SHARES IN Babcock Brown, the troubled Australian investment bank that ultimately controls Eircom, plunged yesterday morning after a major overhaul of its board and management team failed to convince investors that the company can be saved.
A 36 per cent plummet in Babcock Brown’s Sydney-listed shares means that the company’s share price has now lost more than 90 per cent in value this year, as concerns about the viability of its debt-funded investment model intensified amid the global credit crunch.
The Australian company’s woes, combined with fears that more US banks will announce credit-related losses this quarter, dragged down financial stocks across Europe.
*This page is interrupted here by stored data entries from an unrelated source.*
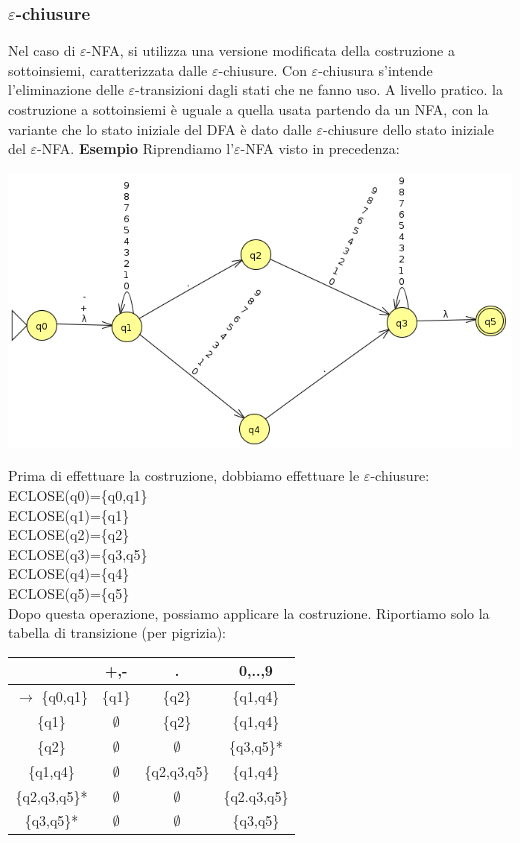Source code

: \documentclass[]{article}
\begin{document}
			\subsubsection{$\varepsilon$-chiusure}
				Nel caso di $\varepsilon$-NFA, si utilizza una versione modificata della costruzione a sottoinsiemi, caratterizzata dalle $\varepsilon$-chiusure. Con $\varepsilon$-chiusura s'intende l'eliminazione delle $\varepsilon$-transizioni dagli stati che ne fanno uso.\newline
				A livello pratico. la costruzione a sottoinsiemi è uguale a quella usata partendo da un NFA, con la variante che lo stato iniziale del DFA è dato dalle $\varepsilon$-chiusure dello stato iniziale del $\varepsilon$-NFA.
				\newline \newline
				\textbf{Esempio} Riprendiamo l'$\varepsilon$-NFA visto in precedenza:
				\begin{center}
					\includegraphics[scale=0.7]{e-NFA1.png}
				\end{center}
				Prima di effettuare la costruzione, dobbiamo effettuare le $\varepsilon$-chiusure: \newline \\
				ECLOSE(q0)=\{q0,q1\}\\
				ECLOSE(q1)=\{q1\}\\
				ECLOSE(q2)=\{q2\}\\
				ECLOSE(q3)=\{q3,q5\}\\
				ECLOSE(q4)=\{q4\}\\
				ECLOSE(q5)=\{q5\}\\
				Dopo questa operazione, possiamo applicare la costruzione. Riportiamo solo la tabella di transizione (per pigrizia):
				\begin{center}
					\begin{tabular}{c|c|c|c}
						&+,-&.&0,..,9 \\
						\hline
						$\rightarrow$ \{q0,q1\} &\{q1\}&\{q2\}&\{q1,q4\} \\
						\{q1\} &$\emptyset$&\{q2\}&\{q1,q4\} \\
						\{q2\} &$\emptyset$&$\emptyset$&\{q3,q5\}* \\
						\{q1,q4\} &$\emptyset$&\{q2,q3,q5\}&\{q1,q4\} \\
						\{q2,q3,q5\}* &$\emptyset$&$\emptyset$&\{q2.q3,q5\} \\
						\{q3,q5\}* &$\emptyset$&$\emptyset$&\{q3,q5\} \\
					\end{tabular}
				\end{center}
\end{document}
The Iseq index in Dublin lost 93 points, closing down 2.1 per cent.
Babcock Brown, which manages Eircom’s immediate parent Babcock Brown Capital (BCM), is now expected to sell assets at a loss in a bid to reduce high levels of debt on its balance sheet.
However, a spokesman for Eircom said that the introduction of new management at Babcock had “absolutely no operational impact for Eircom”.
Babcock chief executive Phil Green stood down from his post after the group posted a 30 per cent cut in its half-year operating profits to Aus$175 million (€103 million).
He has been replaced by current finance director Michael Larkin. Executive chairman Jim Babcock, who founded the company in 1977, also quit.
Shares in the bank were suspended on Tuesday pending the announcement of the management changes.
Mr Green was also a director of satellite fund BCM, of which Babcock Brown owns 8 per cent, and has now notified BCM of his intention to step down from the BCM board.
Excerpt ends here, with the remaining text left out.